If you don’t know what is going on in YOUR body, how can you make life altering health decisions based on a book, or social media, or advice from a healthcare professional who has never treated YOU personally? I’m worried folks. People are out there just willy-nilly throwing away their insulin and “curing” themselves (not). They are living with blood sugars that are 300+, because insulin is the “enemy”…and blood sugars are “irrelevant”…what?? I’m not picking on people that have done this. I’m genuinely concerned!

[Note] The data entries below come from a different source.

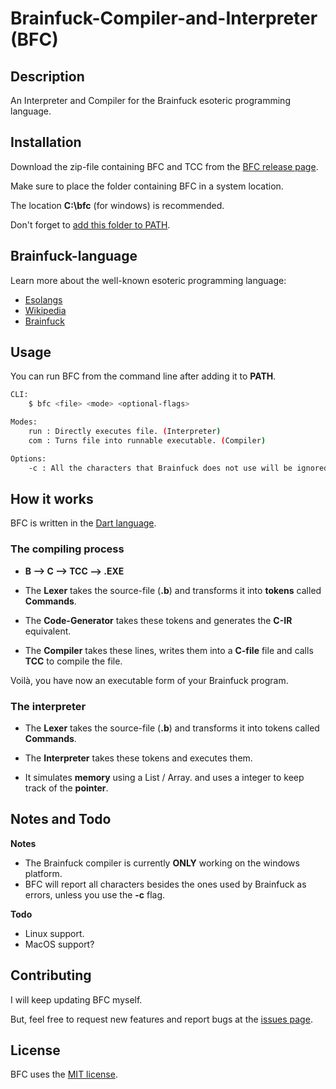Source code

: # Brainfuck-Compiler-and-Interpreter (BFC)
## Description
An Interpreter and Compiler for the Brainfuck esoteric programming language.

## Installation

Download the zip-file containing BFC and TCC from the [BFC release page](https://github.com/AaronMarcusDev/BFC/releases).

Make sure to place the folder containing BFC in a system location.

The location **C:\bfc** (for windows)  is recommended.

Don't forget to [add this folder to PATH](https://www.architectryan.com/2018/03/17/add-to-the-path-on-windows-10/).
## Brainfuck-language
Learn more about the well-known esoteric programming language:

- [Esolangs](https://esolangs.org/wiki/Brainfuck)
- [Wikipedia](https://en.wikipedia.org/wiki/Brainfuck)
- [Brainfuck](http://brainfuck.org/)

## Usage

You can run BFC from the command line after adding it to **PATH**.

```bash
CLI:
    $ bfc <file> <mode> <optional-flags>

Modes:
    run : Directly executes file. (Interpreter)
    com : Turns file into runnable executable. (Compiler)

Options:
    -c : All the characters that Brainfuck does not use will be ignored. (BF standard)
```

## How it works
BFC is written in the [Dart language](https://dart.dev).
### The compiling process

- **B --> C --> TCC --> .EXE**

- The **Lexer** takes the source-file (**.b**) and transforms it into **tokens** called **Commands**.

- The **Code-Generator** takes these tokens and generates the **C-IR** equivalent.

- The **Compiler** takes these lines, writes them into a **C-file** file and calls **TCC** to compile the file.

Voilà, you have now an executable form of your Brainfuck program.

### The interpreter
- The **Lexer** takes the source-file (**.b**) and transforms it into tokens called **Commands**.

- The **Interpreter** takes these tokens and executes them.

- It simulates **memory** using a List / Array. and uses a integer to keep track of the **pointer**.

## Notes and Todo

**Notes**
- The Brainfuck compiler is currently **ONLY** working on the windows platform. 
- BFC will report all characters besides the ones used by Brainfuck as errors, unless you use the **-c** flag.

**Todo**

- Linux support.
- MacOS support?

## Contributing
I will keep updating BFC myself.

But, feel free to request new features and report bugs at the [issues page](https://github.com/AaronMarcusDev/BFC/issues).

## License
BFC uses the [MIT license](https://choosealicense.com/licenses/mit/).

One of my trusted friends in the diabetes community spoke out a LONG time ago against this bad advice (HERE). I agree with him. I have written about this topic before, (HERE). But I felt the need to come out a little stronger, as I still get contacted by people allowing their blood sugars to stay in astronomical ranges (200-300+) because they followed this advice and came off their insulin when they began a low carb or Keto diet, NOT waiting for blood sugar to normalize FIRST. Since I haven’t been around much, I thought people would have seen the obvious dangers in this advice a LONG time ago. But people are still following it. I’m scared for them and I’m willing to say something even if people unfollow the site, even if I get lashed back at by someone who doesn’t like what I’m saying. Don’t care. I won’t know about it anyways folks, no social media any more for me…ahhh! People can argue back and forth about this and I will remain happily oblivious . Please, though, don’t argue for my sake…not worth it…agree…disagree…personal choice.

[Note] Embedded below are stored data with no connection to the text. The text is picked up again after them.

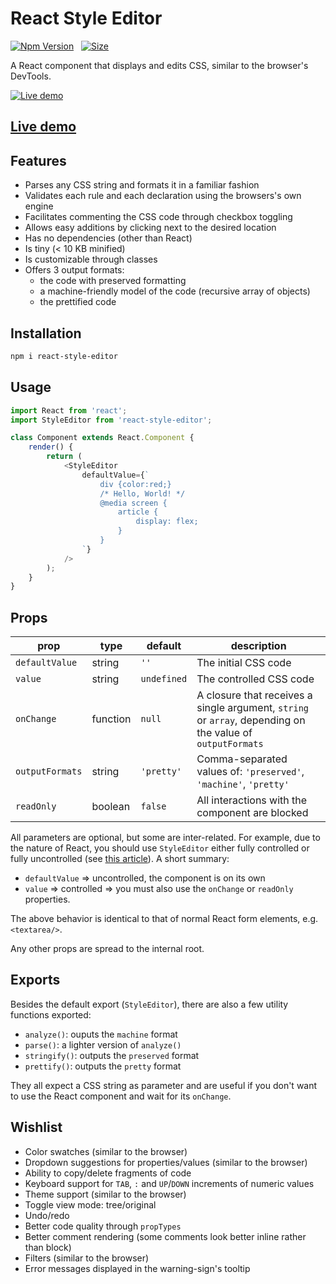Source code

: # React Style Editor

[![Npm Version][npm-version-image]][npm-version-url]   [![Size][bundlephobia-image]][bundlephobia-url]

A React component that displays and edits CSS, similar to the browser's DevTools.

[![Live demo](https://aurelain.github.io/react-style-editor/StyleEditor.png)](https://aurelain.github.io/react-style-editor/)

## [Live demo](https://aurelain.github.io/react-style-editor/)

## Features

-   Parses any CSS string and formats it in a familiar fashion
-   Validates each rule and each declaration using the browsers's own engine
-   Facilitates commenting the CSS code through checkbox toggling
-   Allows easy additions by clicking next to the desired location
-   Has no dependencies (other than React)
-   Is tiny (< 10 KB minified)
-   Is customizable through classes
-   Offers 3 output formats:
    -   the code with preserved formatting
    -   a machine-friendly model of the code (recursive array of objects)
    -   the prettified code

## Installation

```sh
npm i react-style-editor
```

## Usage

```js
import React from 'react';
import StyleEditor from 'react-style-editor';

class Component extends React.Component {
    render() {
        return (
            <StyleEditor
                defaultValue={`
                    div {color:red;}
                    /* Hello, World! */
                    @media screen {
                        article {
                            display: flex;
                        }
                    }
                `}
            />
        );
    }
}
```

## Props

| prop            | type     | default     | description                                                                                               |
| --------------- | -------- | ----------- | --------------------------------------------------------------------------------------------------------- |
| `defaultValue`  | string   | `''`        | The initial CSS code                                                                                      |
| `value`         | string   | `undefined` | The controlled CSS code                                                                                   |
| `onChange`      | function | `null`      | A closure that receives a single argument, `string` or `array`, depending on the value of `outputFormats` |
| `outputFormats` | string   | `'pretty'`  | Comma-separated values of: `'preserved'`, `'machine'`, `'pretty'`                                         |
| `readOnly`      | boolean  | `false`     | All interactions with the component are blocked                                                           |

All parameters are optional, but some are inter-related. For example, due to the nature of React, you should use `StyleEditor` either fully controlled or fully uncontrolled (see [this article](https://reactjs.org/blog/2018/06/07/you-probably-dont-need-derived-state.html#preferred-solutions)).
A short summary:

-   `defaultValue` => uncontrolled, the component is on its own
-   `value` => controlled => you must also use the `onChange` or `readOnly` properties.

The above behavior is identical to that of normal React form elements, e.g. `<textarea/>`.

Any other props are spread to the internal root.

## Exports

Besides the default export (`StyleEditor`), there are also a few utility functions exported:

-   `analyze()`: ouputs the `machine` format
-   `parse()`: a lighter version of `analyze()`
-   `stringify()`: outputs the `preserved` format
-   `prettify()`: outputs the `pretty` format

They all expect a CSS string as parameter and are useful if you don't want to use the React component and wait for its `onChange`.

## Wishlist

-   Color swatches (similar to the browser)
-   Dropdown suggestions for properties/values (similar to the browser)
-   Ability to copy/delete fragments of code
-   Keyboard support for `TAB`, `:` and `UP`/`DOWN` increments of numeric values
-   Theme support (similar to the browser)
-   Toggle view mode: tree/original
-   Undo/redo
-   Better code quality through `propTypes`
-   Better comment rendering (some comments look better inline rather than block)
-   Filters (similar to the browser)
-   Error messages displayed in the warning-sign's tooltip

[npm-version-image]: https://img.shields.io/npm/v/react-style-editor.svg?style=flat-square
[npm-version-url]: https://www.npmjs.com/package/react-style-editor
[bundlephobia-image]: https://img.shields.io/bundlephobia/minzip/react-style-editor.svg?style=flat-square
[bundlephobia-url]: https://bundlephobia.com/result?p=react-style-editor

Please don’t listen to ANYONE who tells you that normal blood sugar is irrelevant. It’s paramount! Don’t make decisions about your health based on someone’s populararity or amount of book sales, even if he/she is a doctor. Get the facts about YOU PERSONALLY. No treatment works for all people. Find out about you. If your body makes lots of insulin, then yes, more insulin is NOT your ultimate answer. Start with normalizing blood sugar and beginning the most intensive dietary and lifestyle changes that you are able to live with. Then decrease medications as needed to avoid hypoglycemia. If you wean completely off, awesome! But don’t live with high blood sugar just to be medicine free and “cured.” If your body no longer makes adequate insulin, then you need to help your body by giving it what it physiologically needs to achieve optimal health markers.

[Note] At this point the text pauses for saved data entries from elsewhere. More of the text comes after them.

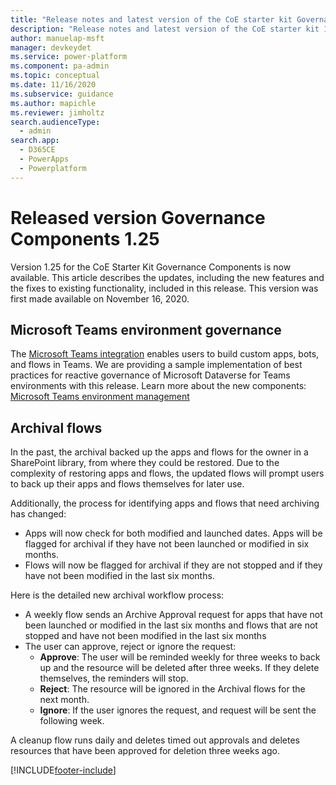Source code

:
 ```yaml
---
title: "Release notes and latest version of the CoE starter kit Governance components 1.25 | MicrosoftDocs"
description: "Release notes and latest version of the CoE starter kit 1.25."
author: manuelap-msft
manager: devkeydet
ms.service: power-platform
ms.component: pa-admin
ms.topic: conceptual
ms.date: 11/16/2020
ms.subservice: guidance
ms.author: mapichle
ms.reviewer: jimholtz
search.audienceType: 
  - admin
search.app: 
  - D365CE
  - PowerApps
  - Powerplatform
---
```


# Released version Governance Components 1.25

Version 1.25 for the CoE Starter Kit Governance Components is now available. This article describes the updates, including the new features and the fixes to existing functionality, included in this release. This version was first made available on November 16, 2020.

## Microsoft Teams environment governance

The [Microsoft Teams integration](../../../admin/about-teams-environment.md) enables users to build custom apps, bots, and flows in Teams. We are providing a sample implementation of best practices for reactive governance of Microsoft Dataverse for Teams environments with this release. Learn more about the new components: [Microsoft Teams environment management](../teams-governance.md)

## Archival flows

In the past, the archival backed up the apps and flows for the owner in a SharePoint library, from where they could be restored. Due to the complexity of restoring apps and flows, the updated flows will prompt users to back up their apps and flows themselves for later use.

Additionally, the process for identifying apps and flows that need archiving has changed:

- Apps will now check for both modified and launched dates. Apps will be flagged for archival if they have not been launched or modified in six months.
- Flows will now be flagged for archival if they are not stopped and if they have not been modified in the last six months.

Here is the detailed new archival workflow process:

- A weekly flow sends an Archive Approval request for apps that have not been launched or modified in the last six months and flows that are not stopped and have not been modified in the last six months
- The user can approve, reject or ignore the request:
  - **Approve**: The user will be reminded weekly for three weeks to back up and the resource will be deleted after three weeks. If they delete themselves, the reminders will stop.
  - **Reject**: The resource will be ignored in the Archival flows for the next month.
  - **Ignore**: If the user ignores the request, and request will be sent the following week.

A cleanup flow runs daily and deletes timed out approvals and deletes resources that have been approved for deletion three weeks ago.


[!INCLUDE[footer-include](../../../includes/footer-banner.md)]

As always, this comes from my heart. I have no ulterior motives other than you finding your path to health and wellness…safely.
Shout out to my dear friends in the low carb community whom I never get to speak with any more…Steve, RD, Franziska, Amy and all the rest. My life does not allow me to be involved in social media or blog much…plus I’ve mostly said everything I need to say, lol! But I’m still on the front lines of fighting diabetes everyday, helping people change their lives. Miss all of you and send my warmest regards to all my friends and readers.